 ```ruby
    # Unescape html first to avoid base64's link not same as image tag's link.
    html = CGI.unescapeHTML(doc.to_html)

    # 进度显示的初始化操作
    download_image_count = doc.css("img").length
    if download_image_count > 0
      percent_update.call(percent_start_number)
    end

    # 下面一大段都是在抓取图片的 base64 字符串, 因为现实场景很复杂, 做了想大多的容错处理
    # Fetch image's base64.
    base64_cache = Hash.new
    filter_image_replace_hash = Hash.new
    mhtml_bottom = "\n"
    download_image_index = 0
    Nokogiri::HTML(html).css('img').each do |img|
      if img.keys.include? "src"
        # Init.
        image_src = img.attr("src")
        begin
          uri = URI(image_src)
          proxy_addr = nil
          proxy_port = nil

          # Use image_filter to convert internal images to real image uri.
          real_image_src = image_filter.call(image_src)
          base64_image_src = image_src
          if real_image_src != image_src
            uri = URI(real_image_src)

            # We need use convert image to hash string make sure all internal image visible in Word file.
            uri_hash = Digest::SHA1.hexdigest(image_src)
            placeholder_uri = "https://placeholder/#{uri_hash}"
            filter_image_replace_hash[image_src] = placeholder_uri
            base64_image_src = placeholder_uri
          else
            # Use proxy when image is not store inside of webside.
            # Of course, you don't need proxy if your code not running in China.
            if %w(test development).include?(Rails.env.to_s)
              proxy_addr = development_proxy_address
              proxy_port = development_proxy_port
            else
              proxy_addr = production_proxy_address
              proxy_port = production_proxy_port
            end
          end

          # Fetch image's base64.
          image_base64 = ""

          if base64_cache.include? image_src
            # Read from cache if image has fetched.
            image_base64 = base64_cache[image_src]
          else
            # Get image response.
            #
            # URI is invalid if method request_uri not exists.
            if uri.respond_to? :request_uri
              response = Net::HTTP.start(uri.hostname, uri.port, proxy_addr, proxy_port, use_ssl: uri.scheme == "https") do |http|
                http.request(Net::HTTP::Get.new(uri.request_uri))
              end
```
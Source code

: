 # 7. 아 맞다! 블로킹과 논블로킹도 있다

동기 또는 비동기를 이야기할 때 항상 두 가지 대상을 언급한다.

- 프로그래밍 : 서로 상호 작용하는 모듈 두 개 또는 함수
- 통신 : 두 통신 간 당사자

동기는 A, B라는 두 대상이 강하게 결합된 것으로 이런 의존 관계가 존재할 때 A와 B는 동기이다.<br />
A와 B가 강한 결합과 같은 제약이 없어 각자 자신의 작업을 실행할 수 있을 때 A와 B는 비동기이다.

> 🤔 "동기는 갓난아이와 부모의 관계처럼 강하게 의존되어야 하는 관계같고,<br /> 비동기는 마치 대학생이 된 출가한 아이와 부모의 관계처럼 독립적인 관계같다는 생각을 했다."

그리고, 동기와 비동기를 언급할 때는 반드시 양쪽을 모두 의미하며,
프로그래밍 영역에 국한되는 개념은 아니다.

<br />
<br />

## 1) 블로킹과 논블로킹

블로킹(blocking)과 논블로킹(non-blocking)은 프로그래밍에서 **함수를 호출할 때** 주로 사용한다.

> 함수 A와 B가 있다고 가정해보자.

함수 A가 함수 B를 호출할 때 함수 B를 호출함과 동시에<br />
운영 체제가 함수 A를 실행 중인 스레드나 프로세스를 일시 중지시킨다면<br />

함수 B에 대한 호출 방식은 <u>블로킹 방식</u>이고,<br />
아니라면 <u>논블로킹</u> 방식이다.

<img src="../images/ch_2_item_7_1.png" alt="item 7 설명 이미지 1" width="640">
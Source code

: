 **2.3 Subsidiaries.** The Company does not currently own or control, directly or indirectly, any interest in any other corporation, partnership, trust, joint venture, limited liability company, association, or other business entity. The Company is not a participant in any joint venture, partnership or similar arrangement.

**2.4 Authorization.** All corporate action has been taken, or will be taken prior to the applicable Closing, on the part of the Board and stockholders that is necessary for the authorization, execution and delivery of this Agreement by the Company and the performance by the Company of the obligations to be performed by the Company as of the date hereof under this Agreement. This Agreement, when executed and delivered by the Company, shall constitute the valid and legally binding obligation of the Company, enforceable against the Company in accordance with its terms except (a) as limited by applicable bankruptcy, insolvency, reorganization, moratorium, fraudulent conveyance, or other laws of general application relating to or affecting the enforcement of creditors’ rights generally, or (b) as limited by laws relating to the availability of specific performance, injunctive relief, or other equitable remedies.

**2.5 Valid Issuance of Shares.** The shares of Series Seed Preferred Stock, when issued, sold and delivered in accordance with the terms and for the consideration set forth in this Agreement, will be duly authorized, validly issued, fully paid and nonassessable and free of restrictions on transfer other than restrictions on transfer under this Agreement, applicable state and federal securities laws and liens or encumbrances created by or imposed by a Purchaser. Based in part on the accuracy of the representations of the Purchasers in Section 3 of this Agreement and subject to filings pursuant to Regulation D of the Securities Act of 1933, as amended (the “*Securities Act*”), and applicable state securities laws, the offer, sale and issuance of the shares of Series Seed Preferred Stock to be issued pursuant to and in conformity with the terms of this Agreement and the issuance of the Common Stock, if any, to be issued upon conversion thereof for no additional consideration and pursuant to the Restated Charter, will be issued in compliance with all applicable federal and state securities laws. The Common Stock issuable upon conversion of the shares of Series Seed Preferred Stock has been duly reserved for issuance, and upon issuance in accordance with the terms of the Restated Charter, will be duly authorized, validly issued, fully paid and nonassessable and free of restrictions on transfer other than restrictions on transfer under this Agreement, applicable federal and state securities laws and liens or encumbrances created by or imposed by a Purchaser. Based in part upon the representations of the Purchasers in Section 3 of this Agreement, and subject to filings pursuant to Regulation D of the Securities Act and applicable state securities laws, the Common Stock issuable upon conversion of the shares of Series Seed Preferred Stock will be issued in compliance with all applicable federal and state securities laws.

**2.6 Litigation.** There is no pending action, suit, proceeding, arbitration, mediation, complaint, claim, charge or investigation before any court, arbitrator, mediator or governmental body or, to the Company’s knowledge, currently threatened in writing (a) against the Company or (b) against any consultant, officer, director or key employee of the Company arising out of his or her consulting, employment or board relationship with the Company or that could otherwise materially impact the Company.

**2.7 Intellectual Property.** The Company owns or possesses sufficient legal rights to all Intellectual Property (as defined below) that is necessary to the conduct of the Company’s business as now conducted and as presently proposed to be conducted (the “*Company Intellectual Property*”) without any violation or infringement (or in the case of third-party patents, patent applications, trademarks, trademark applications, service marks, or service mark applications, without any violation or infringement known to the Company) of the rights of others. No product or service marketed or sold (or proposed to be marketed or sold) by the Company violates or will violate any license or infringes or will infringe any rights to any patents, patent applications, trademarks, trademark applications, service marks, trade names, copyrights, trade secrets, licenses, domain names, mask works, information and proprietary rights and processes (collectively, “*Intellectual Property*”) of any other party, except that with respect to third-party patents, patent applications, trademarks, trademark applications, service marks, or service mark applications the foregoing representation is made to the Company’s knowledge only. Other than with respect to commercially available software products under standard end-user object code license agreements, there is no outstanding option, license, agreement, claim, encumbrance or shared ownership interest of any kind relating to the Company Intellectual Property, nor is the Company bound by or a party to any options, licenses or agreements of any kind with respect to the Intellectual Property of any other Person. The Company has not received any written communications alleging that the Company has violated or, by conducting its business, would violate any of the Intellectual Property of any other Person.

────────

Write out all the data exactly.

## Finished exercise:
 ```ruby
    # Unescape html first to avoid base64's link not same as image tag's link.
    html = CGI.unescapeHTML(doc.to_html)

    # 进度显示的初始化操作
    download_image_count = doc.css("img").length
    if download_image_count > 0
      percent_update.call(percent_start_number)
    end

    # 下面一大段都是在抓取图片的 base64 字符串, 因为现实场景很复杂, 做了想大多的容错处理
    # Fetch image's base64.
    base64_cache = Hash.new
    filter_image_replace_hash = Hash.new
    mhtml_bottom = "\n"
    download_image_index = 0
    Nokogiri::HTML(html).css('img').each do |img|
      if img.keys.include? "src"
        # Init.
        image_src = img.attr("src")
        begin
          uri = URI(image_src)
          proxy_addr = nil
          proxy_port = nil

          # Use image_filter to convert internal images to real image uri.
          real_image_src = image_filter.call(image_src)
          base64_image_src = image_src
          if real_image_src != image_src
            uri = URI(real_image_src)

            # We need use convert image to hash string make sure all internal image visible in Word file.
            uri_hash = Digest::SHA1.hexdigest(image_src)
            placeholder_uri = "https://placeholder/#{uri_hash}"
            filter_image_replace_hash[image_src] = placeholder_uri
            base64_image_src = placeholder_uri
          else
            # Use proxy when image is not store inside of webside.
            # Of course, you don't need proxy if your code not running in China.
            if %w(test development).include?(Rails.env.to_s)
              proxy_addr = development_proxy_address
              proxy_port = development_proxy_port
            else
              proxy_addr = production_proxy_address
              proxy_port = production_proxy_port
            end
          end

          # Fetch image's base64.
          image_base64 = ""

          if base64_cache.include? image_src
            # Read from cache if image has fetched.
            image_base64 = base64_cache[image_src]
          else
            # Get image response.
            #
            # URI is invalid if method request_uri not exists.
            if uri.respond_to? :request_uri
              response = Net::HTTP.start(uri.hostname, uri.port, proxy_addr, proxy_port, use_ssl: uri.scheme == "https") do |http|
                http.request(Net::HTTP::Get.new(uri.request_uri))
              end
```
Source code

: # 7. 아 맞다! 블로킹과 논블로킹도 있다

동기 또는 비동기를 이야기할 때 항상 두 가지 대상을 언급한다.

- 프로그래밍 : 서로 상호 작용하는 모듈 두 개 또는 함수
- 통신 : 두 통신 간 당사자

동기는 A, B라는 두 대상이 강하게 결합된 것으로 이런 의존 관계가 존재할 때 A와 B는 동기이다.<br />
A와 B가 강한 결합과 같은 제약이 없어 각자 자신의 작업을 실행할 수 있을 때 A와 B는 비동기이다.

> 🤔 "동기는 갓난아이와 부모의 관계처럼 강하게 의존되어야 하는 관계같고,<br /> 비동기는 마치 대학생이 된 출가한 아이와 부모의 관계처럼 독립적인 관계같다는 생각을 했다."

그리고, 동기와 비동기를 언급할 때는 반드시 양쪽을 모두 의미하며,
프로그래밍 영역에 국한되는 개념은 아니다.

<br />
<br />

## 1) 블로킹과 논블로킹

블로킹(blocking)과 논블로킹(non-blocking)은 프로그래밍에서 **함수를 호출할 때** 주로 사용한다.

> 함수 A와 B가 있다고 가정해보자.

함수 A가 함수 B를 호출할 때 함수 B를 호출함과 동시에<br />
운영 체제가 함수 A를 실행 중인 스레드나 프로세스를 일시 중지시킨다면<br />

함수 B에 대한 호출 방식은 <u>블로킹 방식</u>이고,<br />
아니라면 <u>논블로킹</u> 방식이다.

<img src="../images/ch_2_item_7_1.png" alt="item 7 설명 이미지 1" width="640">
Source code

: **2.3 Subsidiaries.** The Company does not currently own or control, directly or indirectly, any interest in any other corporation, partnership, trust, joint venture, limited liability company, association, or other business entity. The Company is not a participant in any joint venture, partnership or similar arrangement.

**2.4 Authorization.** All corporate action has been taken, or will be taken prior to the applicable Closing, on the part of the Board and stockholders that is necessary for the authorization, execution and delivery of this Agreement by the Company and the performance by the Company of the obligations to be performed by the Company as of the date hereof under this Agreement. This Agreement, when executed and delivered by the Company, shall constitute the valid and legally binding obligation of the Company, enforceable against the Company in accordance with its terms except (a) as limited by applicable bankruptcy, insolvency, reorganization, moratorium, fraudulent conveyance, or other laws of general application relating to or affecting the enforcement of creditors’ rights generally, or (b) as limited by laws relating to the availability of specific performance, injunctive relief, or other equitable remedies.

**2.5 Valid Issuance of Shares.** The shares of Series Seed Preferred Stock, when issued, sold and delivered in accordance with the terms and for the consideration set forth in this Agreement, will be duly authorized, validly issued, fully paid and nonassessable and free of restrictions on transfer other than restrictions on transfer under this Agreement, applicable state and federal securities laws and liens or encumbrances created by or imposed by a Purchaser. Based in part on the accuracy of the representations of the Purchasers in Section 3 of this Agreement and subject to filings pursuant to Regulation D of the Securities Act of 1933, as amended (the “*Securities Act*”), and applicable state securities laws, the offer, sale and issuance of the shares of Series Seed Preferred Stock to be issued pursuant to and in conformity with the terms of this Agreement and the issuance of the Common Stock, if any, to be issued upon conversion thereof for no additional consideration and pursuant to the Restated Charter, will be issued in compliance with all applicable federal and state securities laws. The Common Stock issuable upon conversion of the shares of Series Seed Preferred Stock has been duly reserved for issuance, and upon issuance in accordance with the terms of the Restated Charter, will be duly authorized, validly issued, fully paid and nonassessable and free of restrictions on transfer other than restrictions on transfer under this Agreement, applicable federal and state securities laws and liens or encumbrances created by or imposed by a Purchaser. Based in part upon the representations of the Purchasers in Section 3 of this Agreement, and subject to filings pursuant to Regulation D of the Securities Act and applicable state securities laws, the Common Stock issuable upon conversion of the shares of Series Seed Preferred Stock will be issued in compliance with all applicable federal and state securities laws.

**2.6 Litigation.** There is no pending action, suit, proceeding, arbitration, mediation, complaint, claim, charge or investigation before any court, arbitrator, mediator or governmental body or, to the Company’s knowledge, currently threatened in writing (a) against the Company or (b) against any consultant, officer, director or key employee of the Company arising out of his or her consulting, employment or board relationship with the Company or that could otherwise materially impact the Company.

**2.7 Intellectual Property.** The Company owns or possesses sufficient legal rights to all Intellectual Property (as defined below) that is necessary to the conduct of the Company’s business as now conducted and as presently proposed to be conducted (the “*Company Intellectual Property*”) without any violation or infringement (or in the case of third-party patents, patent applications, trademarks, trademark applications, service marks, or service mark applications, without any violation or infringement known to the Company) of the rights of others. No product or service marketed or sold (or proposed to be marketed or sold) by the Company violates or will violate any license or infringes or will infringe any rights to any patents, patent applications, trademarks, trademark applications, service marks, trade names, copyrights, trade secrets, licenses, domain names, mask works, information and proprietary rights and processes (collectively, “*Intellectual Property*”) of any other party, except that with respect to third-party patents, patent applications, trademarks, trademark applications, service marks, or service mark applications the foregoing representation is made to the Company’s knowledge only. Other than with respect to commercially available software products under standard end-user object code license agreements, there is no outstanding option, license, agreement, claim, encumbrance or shared ownership interest of any kind relating to the Company Intellectual Property, nor is the Company bound by or a party to any options, licenses or agreements of any kind with respect to the Intellectual Property of any other Person. The Company has not received any written communications alleging that the Company has violated or, by conducting its business, would violate any of the Intellectual Property of any other Person.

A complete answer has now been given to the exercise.